What the exercise asks: Write out each line of the entries below that holds the word "getClass".
──────────────────────────────
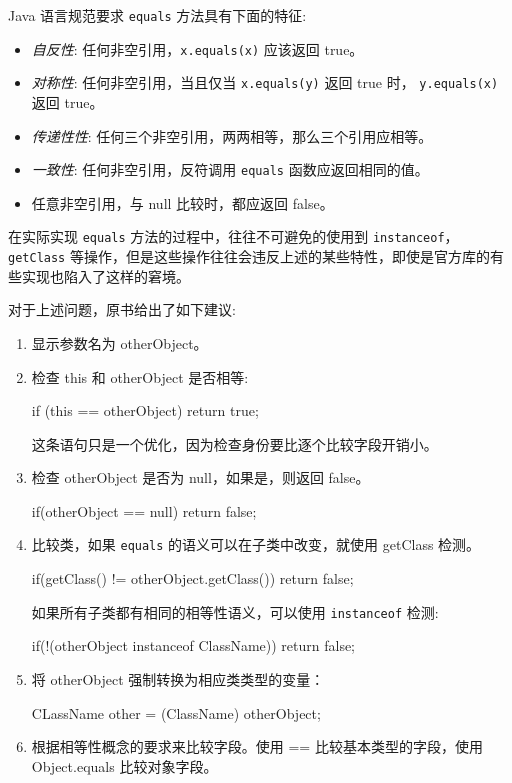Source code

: Java 语言规范要求 \texttt{equals} 方法具有下面的特征:
\begin{itemize}
    \item \textit{自反性}: 任何非空引用，\texttt{x.equals(x)} 应该返回 true。
    \item \textit{对称性}: 任何非空引用，当且仅当 \texttt{x.equals(y)} 返回 true 时， \texttt{y.equals(x)} 返回 true。 
    \item \textit{传递性性}: 任何三个非空引用，两两相等，那么三个引用应相等。
    \item \textit{一致性}: 任何非空引用，反符调用 \texttt{equals} 函数应返回相同的值。
    \item 任意非空引用，与 null 比较时，都应返回 false。
\end{itemize}

在实际实现 \texttt{equals} 方法的过程中，往往不可避免的使用到 \texttt{instanceof}，\texttt{getClass} 等操作，但是这些操作往往会违反上述的某些特性，即使是官方库的有些实现也陷入了这样的窘境。

对于上述问题，原书给出了如下建议:
\begin{enumerate}
    \item 显示参数名为 otherObject。
    \item 检查 this 和 otherObject 是否相等:
\begin{Java}
if (this == otherObject) return true;
\end{Java}
    这条语句只是一个优化，因为检查身份要比逐个比较字段开销小。
    \item 检查 otherObject 是否为 null，如果是，则返回 false。
\begin{Java}
if(otherObject == null) return false;
\end{Java}
    \item 比较类，如果 \texttt{equals} 的语义可以在子类中改变，就使用 getClass 检测。
\begin{Java}
if(getClass() != otherObject.getClass()) return false;
\end{Java}

如果所有子类都有相同的相等性语义，可以使用 \texttt{instanceof} 检测:
\begin{Java}
if(!(otherObject instanceof ClassName)) return false;
\end{Java}

\item 将 otherObject 强制转换为相应类类型的变量：
\begin{Java}
CLassName other = (ClassName) otherObject;
\end{Java}

\item 根据相等性概念的要求来比较字段。使用 == 比较基本类型的字段，使用 Object.equals 比较对象字段。
\end{enumerate}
──────────────────────────────
Written answer:
在实际实现 \texttt{equals} 方法的过程中，往往不可避免的使用到 \texttt{instanceof}，\texttt{getClass} 等操作，但是这些操作往往会违反上述的某些特性，即使是官方库的有些实现也陷入了这样的窘境。
    \item 比较类，如果 \texttt{equals} 的语义可以在子类中改变，就使用 getClass 检测。
if(getClass() != otherObject.getClass()) return false;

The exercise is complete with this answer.